_Task prompt_:
List each line of the data that holds the string "Track", please.

_Input for this task_:
━━━━━━━━━━

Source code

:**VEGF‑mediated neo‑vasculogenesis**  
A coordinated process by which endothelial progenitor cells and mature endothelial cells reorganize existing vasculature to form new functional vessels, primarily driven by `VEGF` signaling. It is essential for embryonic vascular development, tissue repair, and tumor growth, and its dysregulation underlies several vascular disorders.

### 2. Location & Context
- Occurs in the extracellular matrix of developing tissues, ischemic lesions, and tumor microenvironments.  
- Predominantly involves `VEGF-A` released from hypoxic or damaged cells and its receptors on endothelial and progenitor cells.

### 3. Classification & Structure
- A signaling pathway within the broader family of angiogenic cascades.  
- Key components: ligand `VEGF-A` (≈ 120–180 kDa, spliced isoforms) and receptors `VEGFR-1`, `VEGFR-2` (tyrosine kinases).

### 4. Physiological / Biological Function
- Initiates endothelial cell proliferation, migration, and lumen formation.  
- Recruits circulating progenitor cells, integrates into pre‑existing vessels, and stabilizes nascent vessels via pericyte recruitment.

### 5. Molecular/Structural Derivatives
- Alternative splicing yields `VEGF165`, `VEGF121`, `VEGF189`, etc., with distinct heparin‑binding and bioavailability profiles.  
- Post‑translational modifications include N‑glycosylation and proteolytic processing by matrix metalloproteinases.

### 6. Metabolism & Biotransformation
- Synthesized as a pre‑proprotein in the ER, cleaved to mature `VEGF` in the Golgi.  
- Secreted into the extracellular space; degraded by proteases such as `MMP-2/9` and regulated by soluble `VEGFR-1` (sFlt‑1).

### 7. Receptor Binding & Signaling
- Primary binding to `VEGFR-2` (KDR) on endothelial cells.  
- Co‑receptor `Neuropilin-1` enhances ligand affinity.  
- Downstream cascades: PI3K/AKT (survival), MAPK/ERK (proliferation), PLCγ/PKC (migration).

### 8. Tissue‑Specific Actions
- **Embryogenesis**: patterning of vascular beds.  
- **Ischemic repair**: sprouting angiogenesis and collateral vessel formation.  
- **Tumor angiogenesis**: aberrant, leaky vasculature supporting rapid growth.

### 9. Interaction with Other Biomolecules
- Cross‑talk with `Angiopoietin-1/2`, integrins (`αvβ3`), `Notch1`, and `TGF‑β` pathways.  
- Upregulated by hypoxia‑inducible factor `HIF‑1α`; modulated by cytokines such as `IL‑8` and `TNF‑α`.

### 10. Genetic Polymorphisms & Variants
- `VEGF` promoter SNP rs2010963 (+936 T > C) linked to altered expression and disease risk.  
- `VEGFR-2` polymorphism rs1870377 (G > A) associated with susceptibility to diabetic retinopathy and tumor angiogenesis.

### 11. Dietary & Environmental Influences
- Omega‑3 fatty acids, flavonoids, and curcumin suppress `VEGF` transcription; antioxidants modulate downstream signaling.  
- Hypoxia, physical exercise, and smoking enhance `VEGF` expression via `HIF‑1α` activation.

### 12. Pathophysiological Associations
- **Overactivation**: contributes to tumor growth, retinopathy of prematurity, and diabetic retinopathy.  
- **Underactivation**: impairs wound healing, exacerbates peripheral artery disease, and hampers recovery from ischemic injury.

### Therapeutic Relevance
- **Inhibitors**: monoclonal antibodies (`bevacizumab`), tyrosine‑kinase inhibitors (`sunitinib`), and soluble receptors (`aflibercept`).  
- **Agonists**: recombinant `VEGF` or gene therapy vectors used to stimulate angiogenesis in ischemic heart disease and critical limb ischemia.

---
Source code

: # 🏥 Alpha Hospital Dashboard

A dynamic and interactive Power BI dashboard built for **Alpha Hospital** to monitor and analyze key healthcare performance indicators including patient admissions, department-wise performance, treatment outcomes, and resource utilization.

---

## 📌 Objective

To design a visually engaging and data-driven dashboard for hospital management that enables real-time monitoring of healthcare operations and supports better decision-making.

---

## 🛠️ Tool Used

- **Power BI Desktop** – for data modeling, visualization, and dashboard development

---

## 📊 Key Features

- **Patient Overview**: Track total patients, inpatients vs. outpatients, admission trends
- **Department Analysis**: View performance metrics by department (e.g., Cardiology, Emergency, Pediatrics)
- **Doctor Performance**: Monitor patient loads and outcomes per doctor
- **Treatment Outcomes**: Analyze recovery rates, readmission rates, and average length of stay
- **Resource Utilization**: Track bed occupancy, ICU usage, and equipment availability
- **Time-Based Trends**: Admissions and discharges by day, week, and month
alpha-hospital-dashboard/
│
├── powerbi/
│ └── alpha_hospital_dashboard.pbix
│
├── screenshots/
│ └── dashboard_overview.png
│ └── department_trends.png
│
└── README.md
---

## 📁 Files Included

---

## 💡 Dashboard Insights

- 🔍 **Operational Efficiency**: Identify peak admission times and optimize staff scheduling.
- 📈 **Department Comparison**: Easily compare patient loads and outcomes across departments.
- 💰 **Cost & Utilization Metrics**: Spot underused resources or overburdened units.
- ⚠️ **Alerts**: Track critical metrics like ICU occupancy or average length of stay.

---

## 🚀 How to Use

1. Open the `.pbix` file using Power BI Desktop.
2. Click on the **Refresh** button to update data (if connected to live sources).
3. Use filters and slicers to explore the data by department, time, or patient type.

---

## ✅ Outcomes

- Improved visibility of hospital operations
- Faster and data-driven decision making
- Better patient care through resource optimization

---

━━━━━━━━━━

_Answer box_:
- **Patient Overview**: Track total patients, inpatients vs. outpatients, admission trends
- **Resource Utilization**: Track bed occupancy, ICU usage, and equipment availability
- ⚠️ **Alerts**: Track critical metrics like ICU occupancy or average length of stay.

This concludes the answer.